Er moet dus helemaal niet gezocht worden naar een ‘gelijkheid’ bij een transactie dat in een ‘derde’ iets zou zijn en vermits dat alle goederen ‘arbeid’ hebben, is dus de ‘arbeid’ fundamenteel ‘gelijk’. Dit is allemaal compleet onzinnig en noodzakelijk evident als we stil staan bij het proces van rechtvaardige ruilhandel: het opgeven van bepaalde eigendomsrechten (‘geld’) voor het verkrijgen van andere eigendomsrechten (in dit geval ‘een stuk vlees’) en vice versa voor de winkeleigenaar. (Analoog geldt dit voor alle vrijwillige transacties in een wereld.)


Het productieproces

De hele zoektocht naar ‘arbeid’ van Marx was dus futiel. Zijn nadruk zorgde ervoor dat hij niet in zag wat de rol was van landeigenaars, ‘ondernemers’ en kapitalisten in het welvaartscreërende proces. (Voor methodologische redenen maak ik een onderscheid tussen die 3 factoren; alhoewel het natuurlijk kan dat in de realiteit iemand en ondernemer en kapitalist en landeigenaar is, en elke mogelijke combinatie van die 3.) Landeigenaars zoeken door hun winstbejag naar de hoogst mogelijke return op hun grondgebied; wat betekent dat ze de meeste waarde creëren, vermits de uiteindelijke consument het meeste wenst op te geven voor het goed dat in dat productieproces is gecreëerd. Ondernemers zoeken naar nog niet gebruikte winstmogelijkheden, i.e. verbeteren de totale kennis in de wereld in hoe de consument gediend wordt. (Voorbeeld: als persoon x een cola wenst en bereid is daar 2 euro voor op te geven, ergens dichtbij een mogelijkheid is om een cola aan 1 euro te kopen en een ondernemer ontdekt deze discrepantie, dan is er een mogelijkheid voor de ondernemer om ‘pure winst’ te maken. Dit is, per definitie, een welvaartscreërend proces, daar persoon x iets krijgt waar hij vrijwillig een ander goed voor opgeeft, net zoals de ondernemer, en net zoals de partij waarbij de ondernemer koopt.) Dit is de rol van de ‘pure ondernemer’ – die ieder van ons in meerdere of mindere mate vervuld (ja, ook socialisten), maar dat vergt een uitgebreidere analyse die we hier niet zullen benaderen. De kapitalist zorgt er voor dat er fondsen beschikbaar zijn om nu de arbeiders te betalen, terwijl er nog geen inkomen is voor het product. De kapitalist ‘koopt’ dus als het ware het product van de arbeiders en draagt dus (1) zowel het risico dat het product niet verkocht geraakt en (2) het tijdsverschil tussen ‘productie’ en ‘verkoop’ wat ook een discrepantie veroorzaakt in de waarde ervan. (Iemand dit laatste niet gelooft wil ik gerust vragen dat hij mij 100 000 euro leent. Ik zal hem over 10 jaar 100 000 euro teruggeven – zou er daar echt geen verschil in waarde tussen zijn?) Natuurlijk kan een arbeider (en al de andere productiefactoren) hun baan verliezen; dat risico loopt de arbeider. Maar hij loopt niet het risico dat in een gegeven arbeidsproces het product niet verkocht geraakt: de arbeider zal zijn loon krijgen, onafhankelijk van het verkochte product.

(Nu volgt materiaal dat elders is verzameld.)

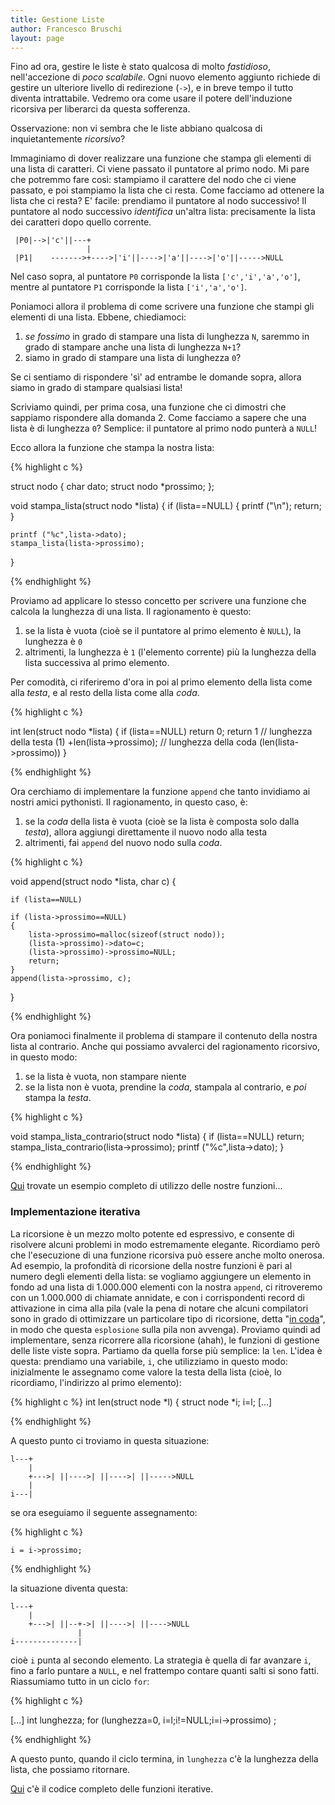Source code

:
```yaml
---
title: Gestione Liste
author: Francesco Bruschi
layout: page
---
```


Fino ad ora, gestire le liste è stato qualcosa di molto _fastidioso_, nell'accezione di _poco scalabile_. Ogni nuovo elemento aggiunto richiede di gestire un ulteriore livello di redirezione (`->`), e in breve tempo il tutto diventa intrattabile. Vedremo ora come usare il potere dell'induzione ricorsiva per liberarci da questa sofferenza.

Osservazione: non vi sembra che le liste abbiano qualcosa di inquietantemente _ricorsivo_?

Immaginiamo di dover realizzare una funzione che stampa gli elementi di una lista di caratteri. Ci viene passato il puntatore al primo nodo. Mi pare che potremmo fare così: stampiamo il carattere del nodo che ci viene passato, e poi stampiamo la lista che ci resta. Come facciamo ad ottenere la lista che ci resta? E' facile: prendiamo il puntatore al nodo successivo! Il puntatore al nodo successivo _identifica_ un'altra lista: precisamente la lista dei caratteri dopo quello corrente.

     |P0|-->|'c'||---+
                     |
     |P1|    ------->+---->|'i'||---->|'a'||---->|'o'||----->NULL

Nel caso sopra, al puntatore `P0` corrisponde la lista `['c','i','a','o']`, mentre al puntatore `P1` corrisponde la lista `['i','a','o']`.

Poniamoci allora il problema di come scrivere una funzione che stampi gli elementi di una lista. Ebbene, chiediamoci:

1. _se fossimo_ in grado di stampare una lista di lunghezza `N`, saremmo in grado di stampare anche una lista di lunghezza `N+1`?
2. siamo in grado di stampare una lista di lunghezza `0`?

Se ci sentiamo di rispondere 'sì' ad entrambe le domande sopra, allora siamo in grado di stampare qualsiasi lista!

Scriviamo quindi, per prima cosa, una funzione che ci dimostri che sappiamo rispondere alla domanda 2. Come facciamo a sapere che una lista è di lunghezza `0`? Semplice: il puntatore al primo nodo punterà a `NULL`!

Ecco allora la funzione che stampa la nostra lista:

{% highlight c %}

struct nodo
{
    char dato;
    struct nodo *prossimo;
};

void stampa_lista(struct nodo *lista)
{
    if (lista==NULL)
    {
        printf ("\n");
        return;
    }

    printf ("%c",lista->dato);
    stampa_lista(lista->prossimo);
}

{% endhighlight %}

Proviamo ad applicare lo stesso concetto per scrivere una funzione che calcola la lunghezza di una lista. Il ragionamento è questo:

1. se la lista è vuota (cioè se il puntatore al primo elemento è `NULL`), la lunghezza è `0`
2. altrimenti, la lunghezza è `1` (l'elemento corrente) più la lunghezza della lista successiva al primo elemento.

Per comodità, ci riferiremo d'ora in poi al primo elemento della lista come alla _testa_, e al resto della lista come alla _coda_.


{% highlight c %}

int len(struct nodo *lista)
{
    if (lista==NULL)
        return 0;
    return 1 // lunghezza della testa (1)
        +len(lista->prossimo); // lunghezza della coda (len(lista->prossimo))
}

{% endhighlight %}

Ora cerchiamo di implementare la funzione `append` che tanto invidiamo ai nostri amici pythonisti. Il ragionamento, in questo caso, è:

1. se la _coda_ della lista è vuota (cioè se la lista è composta solo dalla _testa_), allora aggiungi direttamente il nuovo nodo alla testa
2. altrimenti, fai `append` del nuovo nodo sulla _coda_.

{% highlight c %}

void append(struct nodo *lista, char c)
{

    if (lista==NULL)

    if (lista->prossimo==NULL)
    {
        lista->prossimo=malloc(sizeof(struct nodo));
        (lista->prossimo)->dato=c;
        (lista->prossimo)->prossimo=NULL;
        return;
    }
    append(lista->prossimo, c);
}

{% endhighlight %}

Ora poniamoci finalmente il problema di stampare il contenuto della nostra lista al contrario. Anche qui possiamo avvalerci del ragionamento ricorsivo, in questo modo:

1. se la lista è vuota, non stampare niente
2. se la lista non è vuota, prendine la _coda_, stampala al contrario, e *poi* stampa la _testa_.

{% highlight c %}

void stampa_lista_contrario(struct nodo *lista)
{
    if (lista==NULL)
        return;
    stampa_lista_contrario(lista->prossimo);
    printf ("%c",lista->dato);
}

{% endhighlight %}

[Qui](nodo.c) trovate un esempio completo di utilizzo delle nostre funzioni...

### Implementazione iterativa
La ricorsione è un mezzo molto potente ed espressivo, e consente di risolvere alcuni problemi in modo estremamente elegante. Ricordiamo però che l'esecuzione di una funzione ricorsiva può essere anche molto onerosa. Ad esempio, la profondità di ricorsione della nostre funzioni è pari al numero degli elementi della lista: se vogliamo aggiungere un elemento in fondo ad una lista di 1.000.000 elementi con la nostra `append`, ci ritroveremo con un 1.000.000 di chiamate annidate, e con i corrispondenti record di attivazione in cima alla pila (vale la pena di notare che alcuni compilatori sono in grado di ottimizzare un particolare tipo di ricorsione, detta "[in coda](http://en.wikipedia.org/wiki/Tail_call)", in modo che questa `esplosione` sulla pila non avvenga).
Proviamo quindi ad implementare, senza ricorrere alla ricorsione (ahah), le funzioni di gestione delle liste viste sopra. Partiamo da quella forse più semplice: la `len`.
L'idea è questa: prendiamo una variabile, `i`, che utilizziamo in questo modo: inizialmente le assegnamo come valore la testa della lista (cioè, lo ricordiamo, l'indirizzo al primo elemento):

{% highlight c %}
int len(struct node *l)
{
    struct node *i;
    i=l;
    [...]

{% endhighlight %}

A questo punto ci troviamo in questa situazione:

    
    l---+
        |   
        +--->| ||---->| ||---->| ||----->NULL
        |
    i---|

se ora eseguiamo il seguente assegnamento:

{% highlight c %}

    i = i->prossimo;

{% endhighlight %}

la situazione diventa questa:

    l---+
        |   
        +--->| ||--+->| ||---->| ||---->NULL
                   |
    i--------------|

cioè `i` punta al secondo elemento. La strategia è quella di far avanzare `i`, fino a farlo puntare a `NULL`, e nel frattempo contare quanti salti si sono fatti. Riassumiamo tutto in un ciclo `for`:


{% highlight c %}

[...]
int lunghezza;
for (lunghezza=0, i=l;i!=NULL;i=i->prossimo)
    ;

{% endhighlight %}

A questo punto, quando il ciclo termina, in `lunghezza` c'è la lunghezza della lista, che possiamo ritornare.

[Qui](liste_iter.c) c'è il codice completo delle funzioni iterative.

Natuurlijk mogen arbeiders samen coöperatieven vormen en dus de rol van kapitalist ‘zelf’ vervullen. Maar wat onmogelijk is, is dat er geen ‘kapitalisten’ nodig zijn. De rol die de kapitalist speelt, is enorm belangrijk in een ontwikkelde economie: iemand moet het risico dragen dat het product geen waardetoevoeging was (i.e. meer koste dan de consument bereid is het te betalen.) In een vrije markt economie wordt dit risico gedragen door private individuen (of groepen individuen) die de kosten dragen, maar ook de opbrengsten hebben.


Het is dan ook geen wonder dat in de USSR (en Cuba, en Noord-Korea, …) de staat de rol van de kapitalist speelde. Waar de kosten gedragen werden door heel de bevolking en, in theorie, ook de opbrengsten. (In welke mate de theorie overeenkomt met de praktijk: dat oordeel laat ik aan de lezer over.) We zien hier dan ook de uiteindelijke paradox van het socialisme: ze zijn tegen het kapitalisme, maar het enige wat ze doen is het installeren van 1 enkele kapitalist die beslist over alle productiefactoren, inclusief arbeid. We horen vaak de roep, bij onze linkse vrienden, dat dit beslissingsorgaan ‘democratisch’ moet zijn; maar in welke mate is het mogelijk om de complexe wensen, die door het marktmechanisme vertaald worden naar de producenten, te laten vertalen door een democratisch systeem? Ik heb daar mijn twijfels over.